Атаман не любил священников, тем не менее при встречах его в деревне никогда не говорил "отец священник", а приветствовал "здравствуйте, батюшка". Нравилось, когда в церкви произносилось: "Многие лета боярину Борису". Недолюбливал генералов, называл их старым хламом. Требовал опрятного вида от партизан, оборванных посылал к каптенармусу с устным приказом выдать обмундирование, после чего во всём новом надлежало явиться к нему лично. Партизанам-казакам не давал выговоров: внушения делал намёками, всякий раз приводил какую-нибудь историю: "Был у меня юнкер, который вёл себя так…" Далее следовало нечто похожее на совершённый нерадивым подчинённым проступок.
После прибытия в какое-нибудь село, сначала спрашивал партизан, как их встречали местные жители, как и чем кормили: теми ли кушаньями, что предлагали ему. Останавливался только у богатых казаков. В одном селе крестьяне вышли встречать Анненкова хлебом-солью. Будучи чем-то недоволен, атаман велел немедленно их выпороть. Хорунжий Макаров бросился избивать мужиков своим карабином, казаки стегали плетьми. Несмотря на крики и мольбы крестьян, Анненков не прекратил расправы и спокойно смотрел на "работу" своих партизан. После порки все мужики были расстреляны…"
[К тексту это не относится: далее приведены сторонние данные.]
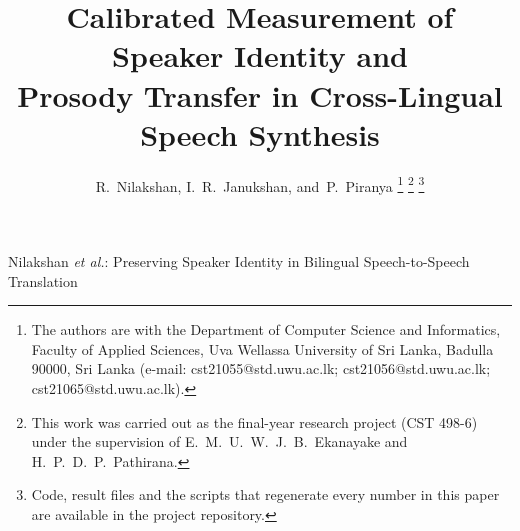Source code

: \documentclass[journal]{IEEEtran}
\begin{document}
\title{Calibrated Measurement of Speaker Identity and\\
Prosody Transfer in Cross-Lingual Speech Synthesis}

\author{R.~Nilakshan,
        I.~R.~Janukshan,
        and~P.~Piranya%
\thanks{The authors are with the Department of Computer Science and Informatics,
Faculty of Applied Sciences, Uva Wellassa University of Sri Lanka, Badulla 90000, Sri Lanka
(e-mail: cst21055@std.uwu.ac.lk; cst21056@std.uwu.ac.lk; cst21065@std.uwu.ac.lk).}%
\thanks{This work was carried out as the final-year research project (CST 498-6)
under the supervision of E.~M.~U.~W.~J.~B.~Ekanayake and H.~P.~D.~P.~Pathirana.}%
\thanks{Code, result files and the scripts that regenerate every number in this paper are
available in the project repository.}}


%
{Nilakshan \MakeLowercase{\textit{et al.}}: Preserving Speaker Identity in Bilingual
Speech-to-Speech Translation}

\maketitle
\end{document}
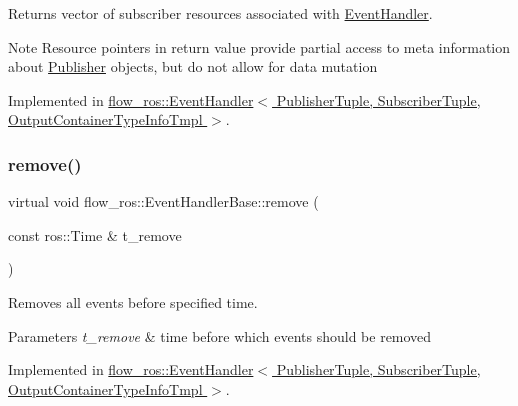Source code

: Returns vector of subscriber resources associated with \hyperlink{classflow__ros_1_1_event_handler}{Event\+Handler}. 

\begin{DoxyNote}{Note}
Resource pointers in return value provide partial access to meta information about \hyperlink{classflow__ros_1_1_publisher}{Publisher} objects, but do not allow for data mutation 
\end{DoxyNote}


Implemented in \hyperlink{classflow__ros_1_1_event_handler_ac91cf67be38d79d3d86a9aa6318eca53}{flow\+\_\+ros\+::\+Event\+Handler$<$ Publisher\+Tuple, Subscriber\+Tuple, Output\+Container\+Type\+Info\+Tmpl $>$}.

\mbox{\label{classflow__ros_1_1_event_handler_base_a73c65bda396f3d8606e64487a7b30a76}} 
\subsubsection{\texorpdfstring{remove()}{remove()}}
{\footnotesize\ttfamily virtual void flow\+\_\+ros\+::\+Event\+Handler\+Base\+::remove (\begin{DoxyParamCaption}\item[{const ros\+::\+Time \&}]{t\+\_\+remove }\end{DoxyParamCaption})\hspace{0.3cm}{\ttfamily [pure virtual]}}



Removes all events before specified time. 


\begin{DoxyParams}{Parameters}
{\em t\+\_\+remove} & time before which events should be removed \\
\hline
\end{DoxyParams}


Implemented in \hyperlink{classflow__ros_1_1_event_handler_aeaf45592fd8c7fe8c3a4b0da23496d69}{flow\+\_\+ros\+::\+Event\+Handler$<$ Publisher\+Tuple, Subscriber\+Tuple, Output\+Container\+Type\+Info\+Tmpl $>$}.

\mbox{\label{classflow__ros_1_1_event_handler_base_a5a4d9baa42d26f4d639b69ebbcc2aa0a}}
Я неслучайно предупредил, что это - показания Ромадановского. В целом они слишком хорошо и правдиво характеризуют Анненкова, но последний эпизод выглядит чуждым всему повествованию. Видимо, это плод воображения следователя, включённый в показания под нажимом.
Но продолжим знакомство с показаниями Ромадановского: "Любил посещать солдатские вечеринки, где сам плясал и учил этому казаков, подтягивал песни, но сам голосом не обладал. Страстью была езда на автомобиле, сам накачивал воздух в камеры, надевал бандажи. Нравилось попугать киргизов, лошадей глушителем газа, у него часто получался эффект выстрела. Веселился, если удавалось задавить собаку, курицу, барана, очень хотел задавить какого-нибудь киргизёнка.
Имел личного повара. Помощником повара был взятый под Черкасским арап - негр, который знал французский, немецкий, английский и мусульманский языки. Анненков всегда подсмеивался над негром: почему он всегда такой "грязный". При всякой поездке на автомобиле повар обязан был снабжать Анненкова провизией, яблоками, сладостями. Держал капельдинера Юзефа, который приносил кофе, чай, обед, одежду.
У атамана был большой гардероб, заведовал коим казак Степан. В гардеробе находились: костюм, три пары сапог с высокими каблуками и медными подковами, бельё, шоколад, сигареты, ром, коньяк, меховая шуба, серебряный кинжал, японский карабин, серебряная пуговица с гербами, сделанная в оружейной мастерской. Всё это по первому требованию немедленно доставлялось на место посыльным.